Rencontre avec... Frédéric Visnovsky, secrétaire général adjoint de l’Autorité de contrôle prudentiel

« Il est fondamental qu’une banque assoie sa liquidité sur des actifs diversifiés »

le 18/10/2012 L'AGEFI Hebdo

Où en sont les discussions du Comité de Bâle sur le « liquidity coverage ratio » (LCR) ?

Le Comité poursuit ses travaux et prévoit de faire des propositions fin 2012 ou début 2013. Les discussions portent pour l’essentiel sur les hypothèses de stress au dénominateur, notamment les retraits des dépôts des entreprises et le renouvellement des financements interbancaires ; et sur les actifs éligibles au numérateur. Actuellement, ces derniers sont essentiellement constitués de titres souverains et de dépôts dans les banques centrales. Or la crise a montré que certains de ces titres n’étaient pas aussi liquides qu’on le pensait. En revanche, d’autres actifs, comme les actions et les obligations d’entreprise, n’ont pas connu de problème de liquidité. Il est fondamental qu’une banque assoie sa liquidité sur des actifs diversifiés.

D’aucuns disent que les banques françaises sont les plus mauvais élèves de la classe européenne. Est-ce vrai ?

Le Comité de Bâle, comme l’Autorité bancaire européenne (ABE), ont décidé de ne pas publier les résultats des études quantitatives d’impact pays par pays pour un ratio dont la définition n’est pas stabilisée. Il faut bien avoir en tête que le LCR correspond à une situation stressée. En France, il n’y a pas de fuite de dépôts, au contraire. Si une banque n’était pas à 100 %, elle pourrait toujours céder des actifs et passer au-dessus. Le délai de mise en œuvre du ratio (2015) le permet. Aujourd’hui, les banques françaises allongent la maturité de leurs financements. Elles ne sont pas une source d’inquiétude. Par ailleurs, les LCR actuels sont affectés par la conjoncture économique et la politique non conventionnelle de la Banque centrale européenne.
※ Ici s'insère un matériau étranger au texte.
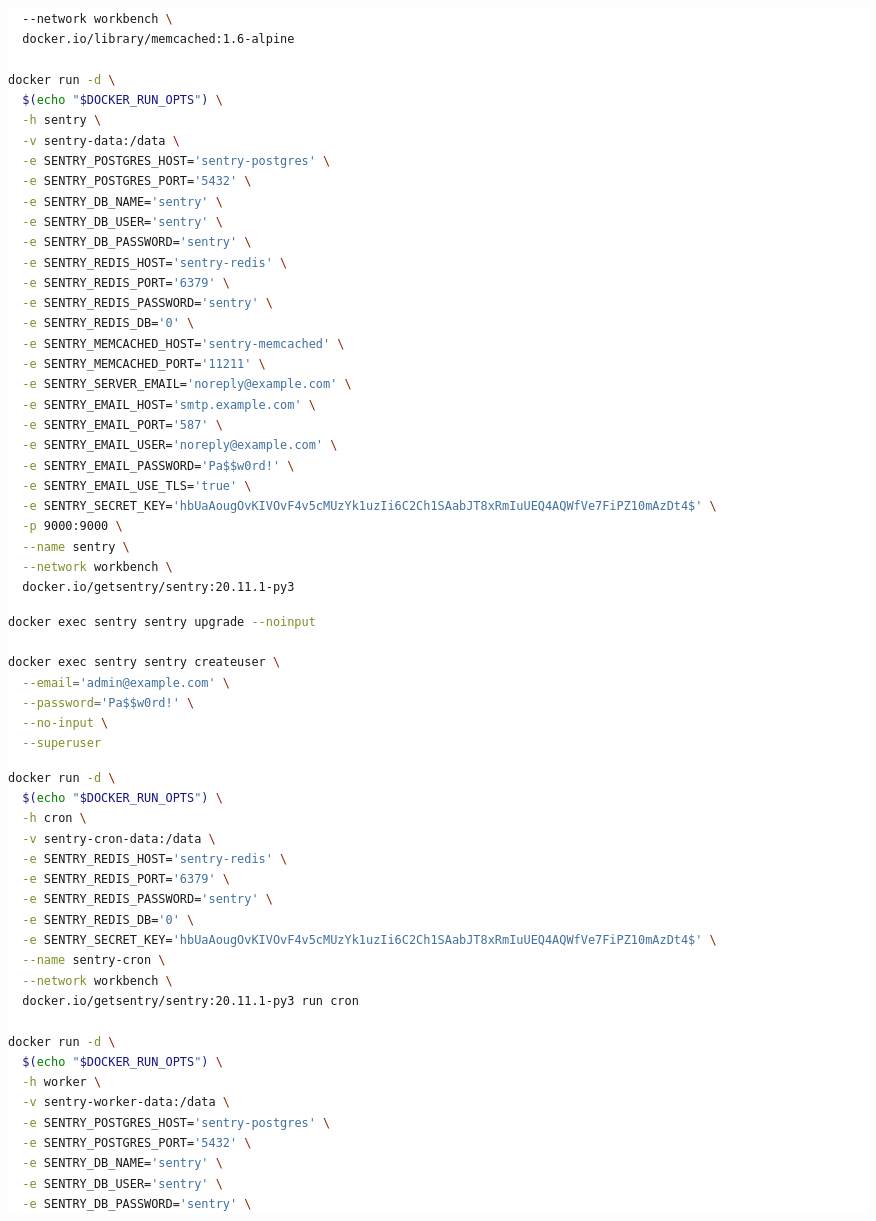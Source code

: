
 ```sh
  --network workbench \
  docker.io/library/memcached:1.6-alpine

docker run -d \
  $(echo "$DOCKER_RUN_OPTS") \
  -h sentry \
  -v sentry-data:/data \
  -e SENTRY_POSTGRES_HOST='sentry-postgres' \
  -e SENTRY_POSTGRES_PORT='5432' \
  -e SENTRY_DB_NAME='sentry' \
  -e SENTRY_DB_USER='sentry' \
  -e SENTRY_DB_PASSWORD='sentry' \
  -e SENTRY_REDIS_HOST='sentry-redis' \
  -e SENTRY_REDIS_PORT='6379' \
  -e SENTRY_REDIS_PASSWORD='sentry' \
  -e SENTRY_REDIS_DB='0' \
  -e SENTRY_MEMCACHED_HOST='sentry-memcached' \
  -e SENTRY_MEMCACHED_PORT='11211' \
  -e SENTRY_SERVER_EMAIL='noreply@example.com' \
  -e SENTRY_EMAIL_HOST='smtp.example.com' \
  -e SENTRY_EMAIL_PORT='587' \
  -e SENTRY_EMAIL_USER='noreply@example.com' \
  -e SENTRY_EMAIL_PASSWORD='Pa$$w0rd!' \
  -e SENTRY_EMAIL_USE_TLS='true' \
  -e SENTRY_SECRET_KEY='hbUaAougOvKIVOvF4v5cMUzYk1uzIi6C2Ch1SAabJT8xRmIuUEQ4AQWfVe7FiPZ10mAzDt4$' \
  -p 9000:9000 \
  --name sentry \
  --network workbench \
  docker.io/getsentry/sentry:20.11.1-py3
```

```sh
docker exec sentry sentry upgrade --noinput

docker exec sentry sentry createuser \
  --email='admin@example.com' \
  --password='Pa$$w0rd!' \
  --no-input \
  --superuser
```

```sh
docker run -d \
  $(echo "$DOCKER_RUN_OPTS") \
  -h cron \
  -v sentry-cron-data:/data \
  -e SENTRY_REDIS_HOST='sentry-redis' \
  -e SENTRY_REDIS_PORT='6379' \
  -e SENTRY_REDIS_PASSWORD='sentry' \
  -e SENTRY_REDIS_DB='0' \
  -e SENTRY_SECRET_KEY='hbUaAougOvKIVOvF4v5cMUzYk1uzIi6C2Ch1SAabJT8xRmIuUEQ4AQWfVe7FiPZ10mAzDt4$' \
  --name sentry-cron \
  --network workbench \
  docker.io/getsentry/sentry:20.11.1-py3 run cron

docker run -d \
  $(echo "$DOCKER_RUN_OPTS") \
  -h worker \
  -v sentry-worker-data:/data \
  -e SENTRY_POSTGRES_HOST='sentry-postgres' \
  -e SENTRY_POSTGRES_PORT='5432' \
  -e SENTRY_DB_NAME='sentry' \
  -e SENTRY_DB_USER='sentry' \
  -e SENTRY_DB_PASSWORD='sentry' \
```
Quand les banques européennes seront-elles fixées sur le calibrage des ratios ?

Dans la directive et le règlement proposés mi-2011, il n’y a que des grands principes et des exigences de reporting. L’ABE doit remettre à la Commission européenne ses premiers rapports sur l’impact du LCR mi-2013 et du net stable funding ratio (NSFR) avant fin 2015. L’ABE proposera aussi des standards techniques, notamment pour définir les actifs liquides, mi-2013. Ensuite, la Commission fera des propositions législatives avant fin 2013 pour introduire le LCR et avant fin 2016 pour le NSFR.